Spitfire Neato Strings.


----------



## Smikes77 (Jan 27, 2022)

chillbot said:


> SAS is already taken but I will add it anyway.



Thankfully the library isn`t called Appassionata Spitfire Strings.


----------



## chillbot (Jan 27, 2022)

Smikes77 said:


> Thankfully the library isn`t called Appassionata Spitfire Strings.


----------



## Land of Missing Parts (Jan 27, 2022)

Sure the marketing gets silly, but it's not hard to just tune that stuff out. It's a pretty necessary skill in life, anyway.


----------



## chrisav (Jan 27, 2022)

So wait, OP just signed up to an internet message board exclusively to handcraft a complaint about Spitfire marketing? That's, dare I say quite...



_bespoke_


----------



## Paul Cardon (Jan 27, 2022)

you're soundin' kinda barney bro, for real i think spitfire is kind of the bomb and you're just like totally not locked into the vibes and it shows dude, but stay righteous and awesome. peace xx


----------



## Mikro93 (Jan 27, 2022)

Farage said:


> Someone at Spitfire really needs to decide once and for all what their product message is. It’s no good using terms like ‘visceral’ and harking back to a golden period of British history when they just start using phrases like “super“ as an adverb in the product user interface. Using ‘super close” for example to describe their closest microphone setting.
> 
> What’s next Spitfire Awesome Strings?


Hi and welcome to the forum! Feel free to go and introduce yourself in the appropriate section of the forum.


----------



## AndrewS (Jan 27, 2022)

chillbot said:


>


Always gives me a chuckle to select my track labeled SF ASS Cello when writing.


----------



## Double Helix (Jan 27, 2022)

. . . and here I was thinking that the recent (and ongoing) thread about CHESS (all caps) was Chris Hein Expressive Solo Strings


----------



## robgb (Jan 27, 2022)

chrisav said:


> So wait, OP just signed up to an internet message board exclusively to handcraft a complaint about Spitfire marketing? That's, dare I say quite...
> 
> 
> 
> _bespoke_


Yeah, he should've just shot me a private message. I'm happy to complain about their marketing.


----------



## jcrosby (Jan 27, 2022)

Totally Tubular


----------



## KEM (Jan 27, 2022)

Spitfire Dank Brass


----------



## PaulieDC (Jan 27, 2022)

You just joined, try posting something of value. Ragging on Spitfire's nomenclature... bruh, not dope. Plus we're all very excited when they release a library so good it changes the directional flow of the Nile.


----------



## creativeforge (Jan 27, 2022)

Farage said:


> Someone at Spitfire really needs to decide once and for all what their product message is. It’s no good using terms like ‘visceral’ and harking back to a golden period of British history when they just start using phrases like “super“ as an adverb in the product user interface. Using ‘super close” for example to describe their closest microphone setting.
> 
> What’s next Spitfire Awesome Strings?



Hi, welcome to VIC, 

Please feel free to share your concerns with Spitfire Audio, they love mail too.
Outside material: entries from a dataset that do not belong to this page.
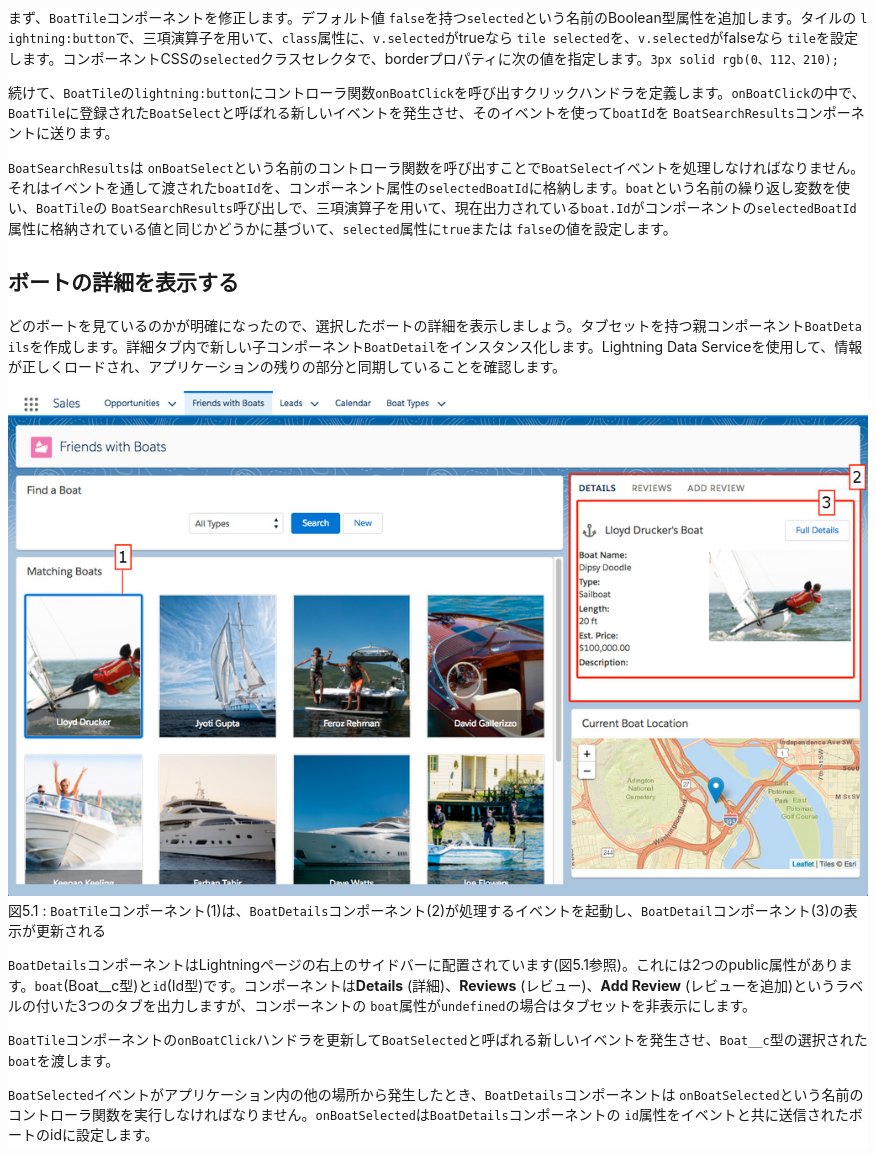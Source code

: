 まず、`BoatTile`コンポーネントを修正します。デフォルト値 `false`を持つ`selected`という名前のBoolean型属性を追加します。タイルの `lightning:button`で、三項演算子を用いて、`class`属性に、`v.selected`がtrueなら `tile selected`を、`v.selected`がfalseなら `tile`を設定します。コンポーネントCSSの`selected`クラスセレクタで、borderプロパティに次の値を指定します。`3px solid rgb(0、112、210); `

続けて、`BoatTile`の`lightning:button`にコントローラ関数`onBoatClick`を呼び出すクリックハンドラを定義します。`onBoatClick`の中で、`BoatTile`に登録された`BoatSelect`と呼ばれる新しいイベントを発生させ、そのイベントを使って`boatId`を `BoatSearchResults`コンポーネントに送ります。

`BoatSearchResults`は `onBoatSelect`という名前のコントローラ関数を呼び出すことで`BoatSelect`イベントを処理しなければなりません。それはイベントを通して渡された`boatId`を、コンポーネント属性の`selectedBoatId`に格納します。`boat`という名前の繰り返し変数を使い、`BoatTile`の `BoatSearchResults`呼び出しで、三項演算子を用いて、現在出力されている`boat.Id`がコンポーネントの`selectedBoatId`属性に格納されている値と同じかどうかに基づいて、`selected`属性に`true`または `false`の値を設定します。

## ボートの詳細を表示する
どのボートを見ているのかが明確になったので、選択したボートの詳細を表示しましょう。タブセットを持つ親コンポーネント`BoatDetails`を作成します。詳細タブ内で新しい子コンポーネント`BoatDetail`をインスタンス化します。Lightning Data Serviceを使用して、情報が正しくロードされ、アプリケーションの残りの部分と同期していることを確認します。

![](figure5_1.jpg)<br>図5.1 : `BoatTile`コンポーネント(1)は、`BoatDetails`コンポーネント(2)が処理するイベントを起動し、`BoatDetail`コンポーネント(3)の表示が更新される

`BoatDetails`コンポーネントはLightningページの右上のサイドバーに配置されています(図5.1参照)。これには2つのpublic属性があります。`boat`(Boat__c型)と`id`(Id型)です。コンポーネントは**Details** (詳細)、**Reviews** (レビュー)、**Add Review** (レビューを追加)というラベルの付いた3つのタブを出力しますが、コンポーネントの `boat`属性が`undefined`の場合はタブセットを非表示にします。

`BoatTile`コンポーネントの`onBoatClick`ハンドラを更新して`BoatSelected`と呼ばれる新しいイベントを発生させ、`Boat__c`型の選択された`boat`を渡します。

`BoatSelected`イベントがアプリケーション内の他の場所から発生したとき、`BoatDetails`コンポーネントは `onBoatSelected`という名前のコントローラ関数を実行しなければなりません。`onBoatSelected`は`BoatDetails`コンポーネントの `id`属性をイベントと共に送信されたボートのidに設定します。
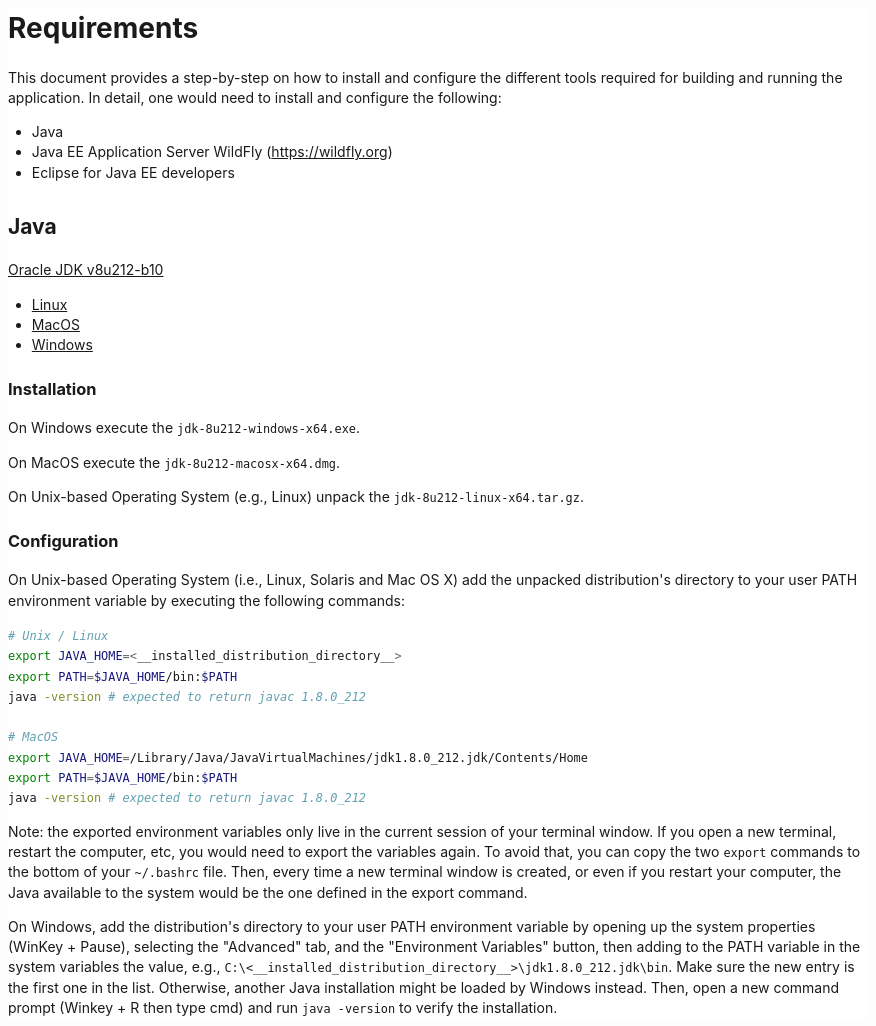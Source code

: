 # Requirements

This document provides a step-by-step on how to install and configure the
different tools required for building and running the application. In detail, one 
would need to install and configure the following:

- Java 
- Java EE Application Server WildFly (https://wildfly.org)
- Eclipse for Java EE developers

## Java 

[Oracle JDK v8u212-b10](https://github.com/frekele/oracle-java/releases/tag/8u212-b10)
- [Linux](https://github.com/frekele/oracle-java/releases/download/8u212-b10/jdk-8u212-linux-x64.tar.gz)
- [MacOS](https://github.com/frekele/oracle-java/releases/download/8u212-b10/jdk-8u212-macosx-x64.dmg)
- [Windows](https://github.com/frekele/oracle-java/releases/download/8u212-b10/jdk-8u212-windows-x64.exe)

### Installation

On Windows execute the `jdk-8u212-windows-x64.exe`.

On MacOS execute the `jdk-8u212-macosx-x64.dmg`.

On Unix-based Operating System (e.g., Linux) unpack the `jdk-8u212-linux-x64.tar.gz`.

### Configuration

On Unix-based Operating System (i.e., Linux, Solaris and Mac OS X) add the
unpacked distribution's directory to your user PATH environment variable by
executing the following commands:
```bash
# Unix / Linux
export JAVA_HOME=<__installed_distribution_directory__>
export PATH=$JAVA_HOME/bin:$PATH
java -version # expected to return javac 1.8.0_212

# MacOS
export JAVA_HOME=/Library/Java/JavaVirtualMachines/jdk1.8.0_212.jdk/Contents/Home
export PATH=$JAVA_HOME/bin:$PATH
java -version # expected to return javac 1.8.0_212
```
Note: the exported environment variables only live in the current session of
your terminal window. If you open a new terminal, restart the computer, etc, you
would need to export the variables again. To avoid that, you can copy the two
`export` commands to the bottom of your `~/.bashrc` file. Then, every time a new
terminal window is created, or even if you restart your computer, the Java
available to the system would be the one defined in the export command.

On Windows, add the distribution's directory to your user PATH environment
variable by opening up the system properties (WinKey + Pause), selecting the
"Advanced" tab, and the "Environment Variables" button, then adding to the PATH
variable in the system variables the value, e.g.,
`C:\<__installed_distribution_directory__>\jdk1.8.0_212.jdk\bin`. Make sure the
new entry is the first one in the list. Otherwise, another Java installation
might be loaded by Windows instead. Then, open a new command prompt (Winkey + R
then type cmd) and run `java -version` to verify the installation.
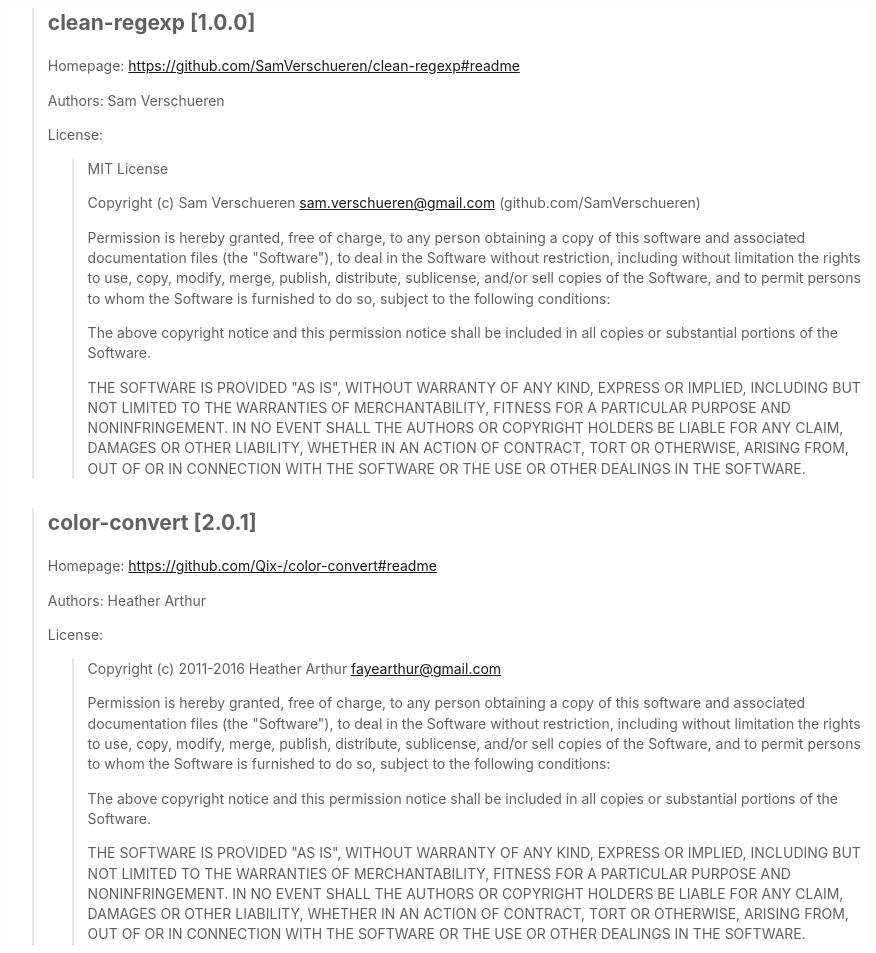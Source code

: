 
> clean-regexp [1.0.0]
> --------------------
>
> Homepage: <https://github.com/SamVerschueren/clean-regexp#readme>
>
> Authors: Sam Verschueren
>
> License:
>> MIT License
>>
>> Copyright (c) Sam Verschueren <sam.verschueren@gmail.com> (github.com/SamVerschueren)
>>
>> Permission is hereby granted, free of charge, to any person obtaining a copy of this software and associated documentation files (the "Software"), to deal in the Software without restriction, including without limitation the rights to use, copy, modify, merge, publish, distribute, sublicense, and/or sell copies of the Software, and to permit persons to whom the Software is furnished to do so, subject to the following conditions:
>>
>> The above copyright notice and this permission notice shall be included in all copies or substantial portions of the Software.
>>
>> THE SOFTWARE IS PROVIDED "AS IS", WITHOUT WARRANTY OF ANY KIND, EXPRESS OR IMPLIED, INCLUDING BUT NOT LIMITED TO THE WARRANTIES OF MERCHANTABILITY, FITNESS FOR A PARTICULAR PURPOSE AND NONINFRINGEMENT. IN NO EVENT SHALL THE AUTHORS OR COPYRIGHT HOLDERS BE LIABLE FOR ANY CLAIM, DAMAGES OR OTHER LIABILITY, WHETHER IN AN ACTION OF CONTRACT, TORT OR OTHERWISE, ARISING FROM, OUT OF OR IN CONNECTION WITH THE SOFTWARE OR THE USE OR OTHER DEALINGS IN THE SOFTWARE.
>>
>

> color-convert [2.0.1]
> ---------------------
>
> Homepage: <https://github.com/Qix-/color-convert#readme>
>
> Authors: Heather Arthur
>
> License:
>> Copyright (c) 2011-2016 Heather Arthur <fayearthur@gmail.com>
>>
>> Permission is hereby granted, free of charge, to any person obtaining
>> a copy of this software and associated documentation files (the
>> "Software"), to deal in the Software without restriction, including
>> without limitation the rights to use, copy, modify, merge, publish,
>> distribute, sublicense, and/or sell copies of the Software, and to
>> permit persons to whom the Software is furnished to do so, subject to
>> the following conditions:
>>
>> The above copyright notice and this permission notice shall be
>> included in all copies or substantial portions of the Software.
>>
>> THE SOFTWARE IS PROVIDED "AS IS", WITHOUT WARRANTY OF ANY KIND,
>> EXPRESS OR IMPLIED, INCLUDING BUT NOT LIMITED TO THE WARRANTIES OF
>> MERCHANTABILITY, FITNESS FOR A PARTICULAR PURPOSE AND
>> NONINFRINGEMENT. IN NO EVENT SHALL THE AUTHORS OR COPYRIGHT HOLDERS BE
>> LIABLE FOR ANY CLAIM, DAMAGES OR OTHER LIABILITY, WHETHER IN AN ACTION
>> OF CONTRACT, TORT OR OTHERWISE, ARISING FROM, OUT OF OR IN CONNECTION
>> WITH THE SOFTWARE OR THE USE OR OTHER DEALINGS IN THE SOFTWARE.
>>
>>
>
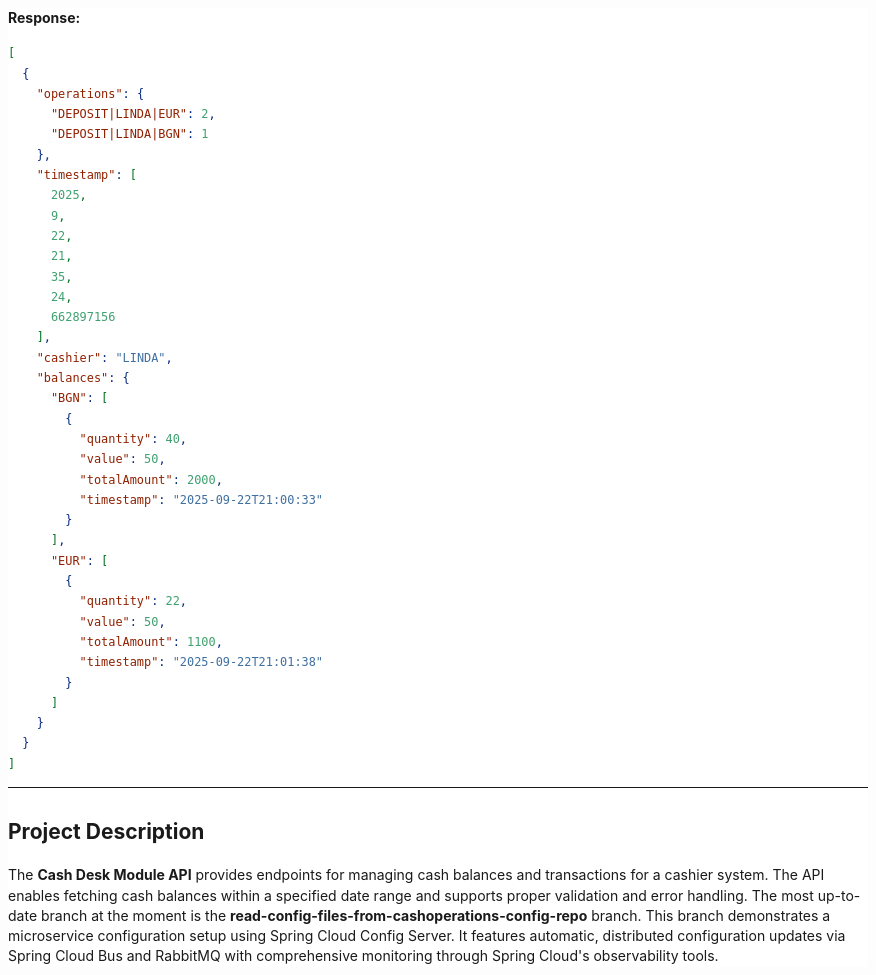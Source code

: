 **Response:**
```json
[
  {
    "operations": {
      "DEPOSIT|LINDA|EUR": 2,
      "DEPOSIT|LINDA|BGN": 1
    },
    "timestamp": [
      2025,
      9,
      22,
      21,
      35,
      24,
      662897156
    ],
    "cashier": "LINDA",
    "balances": {
      "BGN": [
        {
          "quantity": 40,
          "value": 50,
          "totalAmount": 2000,
          "timestamp": "2025-09-22T21:00:33"
        }
      ],
      "EUR": [
        {
          "quantity": 22,
          "value": 50,
          "totalAmount": 1100,
          "timestamp": "2025-09-22T21:01:38"
        }
      ]
    }
  }
]
```

---

## Project Description
The **Cash Desk Module API** provides endpoints for managing cash balances and transactions for a cashier system. The API enables fetching cash balances within a specified date range and supports proper validation and error handling.
The most up-to-date branch at the moment is the **read-config-files-from-cashoperations-config-repo** branch. This branch demonstrates a microservice configuration setup using Spring Cloud Config Server. 
It features automatic, distributed configuration updates via Spring Cloud Bus and RabbitMQ with comprehensive monitoring through Spring Cloud's observability tools.
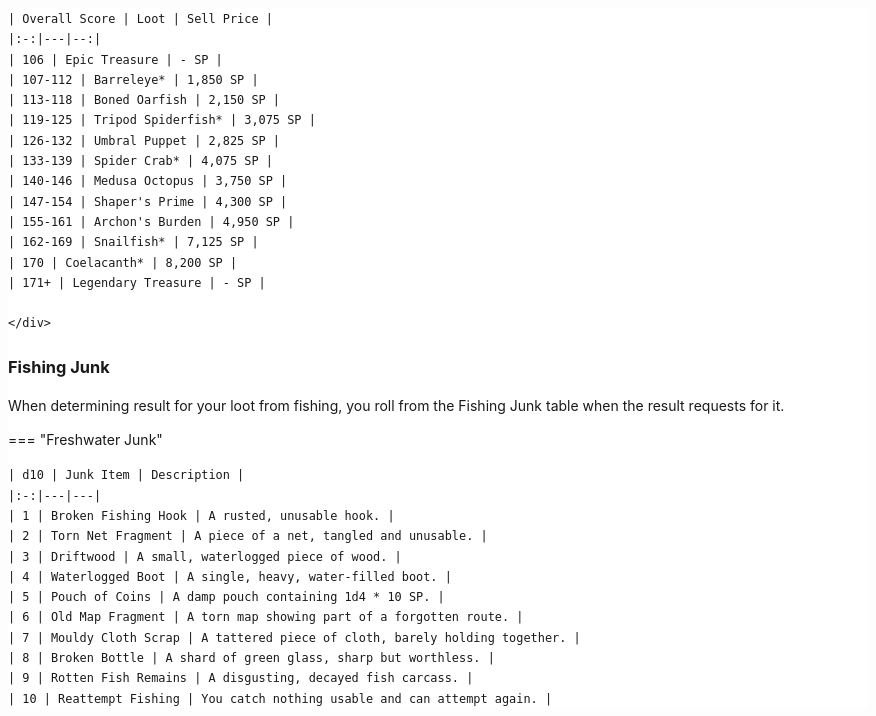     | Overall Score | Loot | Sell Price |
    |:-:|---|--:|
    | 106 | Epic Treasure | - SP |
    | 107-112 | Barreleye* | 1,850 SP |
    | 113-118 | Boned Oarfish | 2,150 SP |
    | 119-125 | Tripod Spiderfish* | 3,075 SP |
    | 126-132 | Umbral Puppet | 2,825 SP |
    | 133-139 | Spider Crab* | 4,075 SP |
    | 140-146 | Medusa Octopus | 3,750 SP |
    | 147-154 | Shaper's Prime | 4,300 SP |
    | 155-161 | Archon's Burden | 4,950 SP |
    | 162-169 | Snailfish* | 7,125 SP |
    | 170 | Coelacanth* | 8,200 SP |
    | 171+ | Legendary Treasure | - SP |

    </div>

### Fishing Junk 

When determining result for your loot from fishing, you roll from the Fishing Junk table when the result requests for it.

=== "Freshwater Junk"

    | d10 | Junk Item | Description |
    |:-:|---|---|
    | 1 | Broken Fishing Hook | A rusted, unusable hook. |
    | 2 | Torn Net Fragment | A piece of a net, tangled and unusable. |
    | 3 | Driftwood | A small, waterlogged piece of wood. |
    | 4 | Waterlogged Boot | A single, heavy, water-filled boot. |
    | 5 | Pouch of Coins | A damp pouch containing 1d4 * 10 SP. |
    | 6 | Old Map Fragment | A torn map showing part of a forgotten route. |
    | 7 | Mouldy Cloth Scrap | A tattered piece of cloth, barely holding together. |
    | 8 | Broken Bottle | A shard of green glass, sharp but worthless. |
    | 9 | Rotten Fish Remains | A disgusting, decayed fish carcass. |
    | 10 | Reattempt Fishing | You catch nothing usable and can attempt again. |
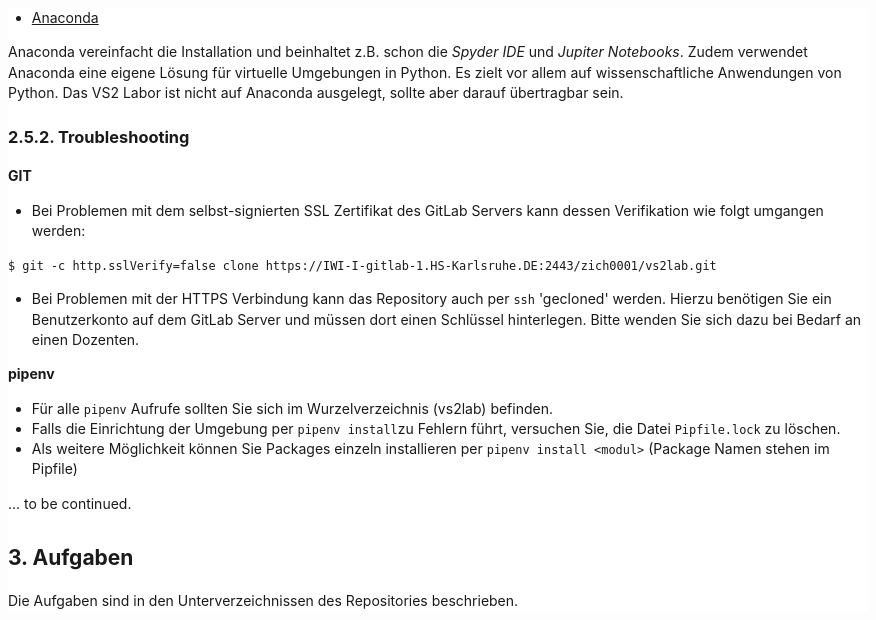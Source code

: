 - [Anaconda](https://www.anaconda.com) 

Anaconda vereinfacht die Installation und beinhaltet z.B. schon die *Spyder IDE* und *Jupiter Notebooks*. Zudem verwendet Anaconda eine eigene Lösung für virtuelle Umgebungen in Python. Es zielt vor allem auf wissenschaftliche Anwendungen von Python. Das VS2 Labor ist nicht auf Anaconda ausgelegt, sollte aber darauf übertragbar sein.

### 2.5.2. Troubleshooting

**GIT** 

-  Bei Problemen mit dem selbst-signierten SSL Zertifikat des GitLab Servers kann dessen Verifikation wie folgt umgangen werden:

```
$ git -c http.sslVerify=false clone https://IWI-I-gitlab-1.HS-Karlsruhe.DE:2443/zich0001/vs2lab.git
```

- Bei Problemen mit der HTTPS Verbindung kann das Repository auch per ``ssh`` 'gecloned' werden. Hierzu benötigen Sie ein Benutzerkonto auf dem GitLab Server und müssen dort einen Schlüssel hinterlegen. Bitte wenden Sie sich dazu bei Bedarf an einen Dozenten.

**pipenv**

- Für alle ``pipenv`` Aufrufe sollten Sie sich im Wurzelverzeichnis (vs2lab) befinden.
- Falls die Einrichtung der Umgebung per ``pipenv install``zu Fehlern führt,
  versuchen Sie, die Datei ``Pipfile.lock`` zu löschen.
- Als weitere Möglichkeit können Sie Packages einzeln installieren per 
  ``pipenv install <modul>`` (Package Namen stehen im Pipfile)
  
... to be continued.

## 3. Aufgaben

Die Aufgaben sind in den Unterverzeichnissen des Repositories beschrieben.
Spitfire Audio — Contact Us



And maybe this is a better place to start on VIC: 





__





Introduce Yourself


Registered members only. Introduce yourself, let everyone know what you're doing, how long you've been doing music, etc.




vi-control.net





Hope this helps,

Andre
VIC Tech support


----------



## Trash Panda (Jan 27, 2022)

You’re not allowed to rag on Spitfire around here. The natives consider it an attack on their religion. Considering they’re cannibals, it’s a risky business committing such heresy. Good luck!


----------



## 667 (Jan 27, 2022)

You are mad they described contact mics as having a "super close" sound and they need to revamp their marketing because of this? What.


----------



## paulmatthew (Jan 28, 2022)




----------



## thereus (Jan 28, 2022)

Remind me. What are we all doing here, again?


----------



## Bee_Abney (Jan 28, 2022)

Farage said:


> Someone at Spitfire really needs to decide once and for all what their product message is. It’s no good using terms like ‘visceral’ and harking back to a golden period of British history when they just start using phrases like “super“ as an adverb in the product user interface. Using ‘super close” for example to describe their closest microphone setting.
> 
> What’s next Spitfire Awesome Strings?



I actually agree! Though I also can't blame anyone for using this as a springboard for mirth!

In English, super, derived from the Latin, was used as a prefix long before it became an adjective around a century and a half ago. So "super close" is not new, but "super-close" would be older.

Nevertheless, using "super" this way feels very modern, even if exclamations of "Super!" and the like are definitely period appropriate (though they may have seemed antiquated in the 1940s).

However, why say "super close" when one word would have done; such as "proximate", "abutting" or "nigh". I'd have preferred "kissing" myself.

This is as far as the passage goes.